Searching for relief, a place to stop and catch her shallow breath, Dana's eyes scanned the moonlit shore. Anywhere. Anyplace to hide, she did not care. She needed to find refuge and she needed to find it fast. The suspenseful feeling of someone following her was filling her gut. The knots twisted and turned inside of her. Anxiety shot through her veins like a drug. Her tired eyes blazed in and out of focus. The silvery moon shone above her like a searchlight from a helicopter. Being found, she thought, was much worse than being as lost as she was.

Darting across the chilling sand, she found a dark, dismantled shack. Looking behind her shoulder, she felt confident that she had lost him; the person that was following her. She reached the decrepit building. Wiggling the doorknob with force, she could not open it. It was locked. She banged helplessly on the door, "Help me! Please, someone, help me!" No answer. Nothing.
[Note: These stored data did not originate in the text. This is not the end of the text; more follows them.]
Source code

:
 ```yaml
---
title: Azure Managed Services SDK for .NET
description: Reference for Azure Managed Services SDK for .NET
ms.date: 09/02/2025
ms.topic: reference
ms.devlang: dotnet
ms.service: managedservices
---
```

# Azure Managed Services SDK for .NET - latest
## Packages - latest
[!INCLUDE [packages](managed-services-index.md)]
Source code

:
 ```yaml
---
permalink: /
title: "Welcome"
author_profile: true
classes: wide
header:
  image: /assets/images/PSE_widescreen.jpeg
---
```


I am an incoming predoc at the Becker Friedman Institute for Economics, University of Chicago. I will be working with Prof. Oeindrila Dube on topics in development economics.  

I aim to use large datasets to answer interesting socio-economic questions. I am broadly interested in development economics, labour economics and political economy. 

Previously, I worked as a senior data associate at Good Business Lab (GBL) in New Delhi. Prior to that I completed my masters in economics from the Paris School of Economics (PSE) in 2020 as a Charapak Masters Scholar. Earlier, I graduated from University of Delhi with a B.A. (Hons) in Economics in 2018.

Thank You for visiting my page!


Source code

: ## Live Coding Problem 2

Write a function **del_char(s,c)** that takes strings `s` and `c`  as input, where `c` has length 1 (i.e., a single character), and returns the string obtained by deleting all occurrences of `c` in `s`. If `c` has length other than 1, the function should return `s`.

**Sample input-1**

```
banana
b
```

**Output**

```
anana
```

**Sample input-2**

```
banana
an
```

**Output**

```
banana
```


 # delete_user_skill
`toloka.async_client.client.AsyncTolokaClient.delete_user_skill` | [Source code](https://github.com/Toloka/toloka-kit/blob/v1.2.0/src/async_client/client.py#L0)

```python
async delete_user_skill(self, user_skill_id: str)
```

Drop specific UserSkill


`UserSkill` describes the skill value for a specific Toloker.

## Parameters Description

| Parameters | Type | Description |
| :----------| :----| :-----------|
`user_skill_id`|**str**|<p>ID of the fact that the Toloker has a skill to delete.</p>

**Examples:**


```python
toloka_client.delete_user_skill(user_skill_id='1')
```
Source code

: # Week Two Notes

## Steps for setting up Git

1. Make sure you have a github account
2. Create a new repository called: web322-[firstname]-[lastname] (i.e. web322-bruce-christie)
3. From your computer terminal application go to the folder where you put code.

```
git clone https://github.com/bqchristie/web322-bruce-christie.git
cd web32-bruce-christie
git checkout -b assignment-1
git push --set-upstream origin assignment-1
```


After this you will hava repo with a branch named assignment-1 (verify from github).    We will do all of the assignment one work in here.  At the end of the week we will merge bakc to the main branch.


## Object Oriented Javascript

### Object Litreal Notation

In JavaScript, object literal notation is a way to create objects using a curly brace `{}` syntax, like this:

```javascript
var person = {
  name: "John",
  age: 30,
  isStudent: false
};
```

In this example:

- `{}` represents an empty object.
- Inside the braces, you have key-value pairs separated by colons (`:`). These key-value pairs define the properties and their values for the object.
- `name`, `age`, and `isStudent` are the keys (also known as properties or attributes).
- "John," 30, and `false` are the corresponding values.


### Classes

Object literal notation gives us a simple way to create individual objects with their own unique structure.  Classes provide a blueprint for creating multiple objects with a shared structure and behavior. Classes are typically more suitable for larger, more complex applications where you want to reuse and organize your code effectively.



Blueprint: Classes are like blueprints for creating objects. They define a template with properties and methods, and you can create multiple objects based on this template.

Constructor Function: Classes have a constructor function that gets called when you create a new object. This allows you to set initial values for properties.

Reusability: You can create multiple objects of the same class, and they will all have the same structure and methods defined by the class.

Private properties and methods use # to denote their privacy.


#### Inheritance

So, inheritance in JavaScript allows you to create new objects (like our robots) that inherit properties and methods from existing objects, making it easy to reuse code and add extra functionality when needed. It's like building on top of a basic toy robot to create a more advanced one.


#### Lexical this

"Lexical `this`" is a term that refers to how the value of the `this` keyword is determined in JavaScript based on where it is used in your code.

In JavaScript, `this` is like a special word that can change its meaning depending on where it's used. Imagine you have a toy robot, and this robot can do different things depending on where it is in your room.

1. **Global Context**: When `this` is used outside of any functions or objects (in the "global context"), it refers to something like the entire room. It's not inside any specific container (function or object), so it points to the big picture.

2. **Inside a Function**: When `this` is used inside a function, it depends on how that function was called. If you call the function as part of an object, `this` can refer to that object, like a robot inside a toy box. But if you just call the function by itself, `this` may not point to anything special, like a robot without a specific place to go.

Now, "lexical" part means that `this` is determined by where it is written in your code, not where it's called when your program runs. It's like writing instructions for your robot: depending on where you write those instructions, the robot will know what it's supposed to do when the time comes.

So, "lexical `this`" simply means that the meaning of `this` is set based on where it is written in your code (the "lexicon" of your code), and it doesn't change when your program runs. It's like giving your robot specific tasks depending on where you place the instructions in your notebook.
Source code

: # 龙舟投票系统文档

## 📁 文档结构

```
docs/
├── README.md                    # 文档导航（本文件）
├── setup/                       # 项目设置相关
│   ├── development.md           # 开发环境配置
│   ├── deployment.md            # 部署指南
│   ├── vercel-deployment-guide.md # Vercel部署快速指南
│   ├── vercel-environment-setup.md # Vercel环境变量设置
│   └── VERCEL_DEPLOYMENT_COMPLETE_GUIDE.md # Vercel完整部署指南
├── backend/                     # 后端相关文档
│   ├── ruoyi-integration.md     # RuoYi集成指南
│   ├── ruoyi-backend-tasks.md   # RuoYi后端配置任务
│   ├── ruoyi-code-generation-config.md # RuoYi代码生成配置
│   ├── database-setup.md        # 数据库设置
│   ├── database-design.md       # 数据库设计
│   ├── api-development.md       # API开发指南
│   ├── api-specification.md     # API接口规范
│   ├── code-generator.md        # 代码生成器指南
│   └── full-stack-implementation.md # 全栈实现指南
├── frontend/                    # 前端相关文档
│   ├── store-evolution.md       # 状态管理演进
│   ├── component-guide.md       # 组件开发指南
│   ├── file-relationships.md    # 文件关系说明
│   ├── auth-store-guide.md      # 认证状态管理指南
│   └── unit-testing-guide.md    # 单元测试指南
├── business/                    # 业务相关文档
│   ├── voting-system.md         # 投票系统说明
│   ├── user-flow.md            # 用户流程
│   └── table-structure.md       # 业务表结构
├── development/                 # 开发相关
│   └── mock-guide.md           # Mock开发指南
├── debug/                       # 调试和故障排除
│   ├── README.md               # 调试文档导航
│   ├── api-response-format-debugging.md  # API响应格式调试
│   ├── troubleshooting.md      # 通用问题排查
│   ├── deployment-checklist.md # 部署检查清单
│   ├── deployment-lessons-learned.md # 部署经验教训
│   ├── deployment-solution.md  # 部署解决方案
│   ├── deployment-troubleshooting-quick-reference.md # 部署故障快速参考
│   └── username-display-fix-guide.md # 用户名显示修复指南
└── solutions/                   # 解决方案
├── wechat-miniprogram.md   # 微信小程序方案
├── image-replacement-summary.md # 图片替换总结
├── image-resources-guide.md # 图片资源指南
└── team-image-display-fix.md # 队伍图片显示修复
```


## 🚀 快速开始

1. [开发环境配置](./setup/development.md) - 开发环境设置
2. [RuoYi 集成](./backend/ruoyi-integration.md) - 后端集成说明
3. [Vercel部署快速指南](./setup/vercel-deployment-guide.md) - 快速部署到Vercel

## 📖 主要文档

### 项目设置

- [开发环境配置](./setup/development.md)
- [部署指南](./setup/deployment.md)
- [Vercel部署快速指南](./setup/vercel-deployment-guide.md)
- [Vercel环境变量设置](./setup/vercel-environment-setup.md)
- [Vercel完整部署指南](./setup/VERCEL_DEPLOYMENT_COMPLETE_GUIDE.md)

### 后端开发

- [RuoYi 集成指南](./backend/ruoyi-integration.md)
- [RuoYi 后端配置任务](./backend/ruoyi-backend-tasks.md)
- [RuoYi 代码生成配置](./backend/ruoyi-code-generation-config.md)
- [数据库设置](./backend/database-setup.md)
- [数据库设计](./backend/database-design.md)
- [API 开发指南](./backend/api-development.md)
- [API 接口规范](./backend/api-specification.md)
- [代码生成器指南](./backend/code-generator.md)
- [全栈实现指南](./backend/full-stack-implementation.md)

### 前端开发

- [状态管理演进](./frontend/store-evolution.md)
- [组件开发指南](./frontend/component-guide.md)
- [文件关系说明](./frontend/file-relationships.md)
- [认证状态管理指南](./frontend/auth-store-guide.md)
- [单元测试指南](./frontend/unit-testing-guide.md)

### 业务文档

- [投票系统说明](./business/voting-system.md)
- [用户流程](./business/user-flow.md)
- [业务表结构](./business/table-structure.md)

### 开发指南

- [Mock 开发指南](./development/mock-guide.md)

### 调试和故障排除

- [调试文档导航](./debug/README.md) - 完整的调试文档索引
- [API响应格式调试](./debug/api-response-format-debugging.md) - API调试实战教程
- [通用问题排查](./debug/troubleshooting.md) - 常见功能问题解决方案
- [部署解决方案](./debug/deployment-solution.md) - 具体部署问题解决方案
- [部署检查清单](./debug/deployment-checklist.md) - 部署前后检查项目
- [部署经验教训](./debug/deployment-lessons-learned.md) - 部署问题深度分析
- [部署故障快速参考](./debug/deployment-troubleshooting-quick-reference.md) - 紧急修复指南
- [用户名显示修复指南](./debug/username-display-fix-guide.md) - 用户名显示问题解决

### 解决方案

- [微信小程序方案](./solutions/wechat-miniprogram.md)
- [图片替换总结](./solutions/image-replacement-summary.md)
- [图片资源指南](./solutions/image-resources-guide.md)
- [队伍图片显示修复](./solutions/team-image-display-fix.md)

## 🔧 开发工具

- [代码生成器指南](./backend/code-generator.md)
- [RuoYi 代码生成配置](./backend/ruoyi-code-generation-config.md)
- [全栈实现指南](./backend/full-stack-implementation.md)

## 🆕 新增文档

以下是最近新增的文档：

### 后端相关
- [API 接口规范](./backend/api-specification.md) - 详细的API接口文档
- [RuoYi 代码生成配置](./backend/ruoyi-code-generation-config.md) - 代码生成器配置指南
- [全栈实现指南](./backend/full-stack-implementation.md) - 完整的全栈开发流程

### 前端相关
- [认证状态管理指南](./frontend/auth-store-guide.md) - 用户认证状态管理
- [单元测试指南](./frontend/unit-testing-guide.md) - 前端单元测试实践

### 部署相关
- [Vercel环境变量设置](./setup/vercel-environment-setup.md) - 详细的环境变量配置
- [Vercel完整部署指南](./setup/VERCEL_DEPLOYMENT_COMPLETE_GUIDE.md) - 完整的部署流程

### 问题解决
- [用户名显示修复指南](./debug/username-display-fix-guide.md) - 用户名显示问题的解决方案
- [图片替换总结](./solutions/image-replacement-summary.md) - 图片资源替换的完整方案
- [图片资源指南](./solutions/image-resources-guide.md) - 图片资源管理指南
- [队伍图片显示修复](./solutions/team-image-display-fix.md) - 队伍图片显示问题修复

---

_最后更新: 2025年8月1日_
She continued to kick and punch the door. Above her eyes view, she saw the numbers 617 attached to the little house. Digging in her pockets, she anxiously fumbled for the key. "God," She screamed at the milky clouds, "please help me." Her adrenaline was pumping through her like gasoline. She felt the icy touch of the key's metal on her fingertips. She raised the key to the knob, her hands trembling. Twisting the handle, entering into her hideaway, two hands forcefully grabbed her shoulders.

Dana's eyes shot open. The scream of her alarm clock brought her back to earth. All night, Dana tossed and turned in her linen sheets. Sweating profusely, she wiped the chill away from her face. "I was a dream," She whispered, her body trembling. "Thank God, it was just a dream."

Mixed emotions of the anxiety of graduation and the death of Joyana and Pauline tugged at every corner of her mind. So many strange and unexplainable things had happened to her in the past few days. She was only 18 and it felt like the world around her was crumbling in her ivory hands. Reluctantly sitting up, she rubbed the sleepiness from her eyes and yawned, stretching her lower back. The sky was drizzly and gray; matching her sulking and anxious mood.

She tiptoed to the bathroom and began to run a hot shower. The white-tiled room began to fill with steam as thick as the clouds outside. As she removed her pajama top, she examined herself in the mirror. She was so skinny and flat. Her body was square. Just like her personality. She turned around, counting the freckles along her arms and shoulders. Her back was broad like her brothers. Never, she thought, would she ever have the feminity of Melissa or her mother. She was always so behind everyone else. Her body, her life, her interests, and hobbies were always two, sometimes three steps behind everyone else she knew.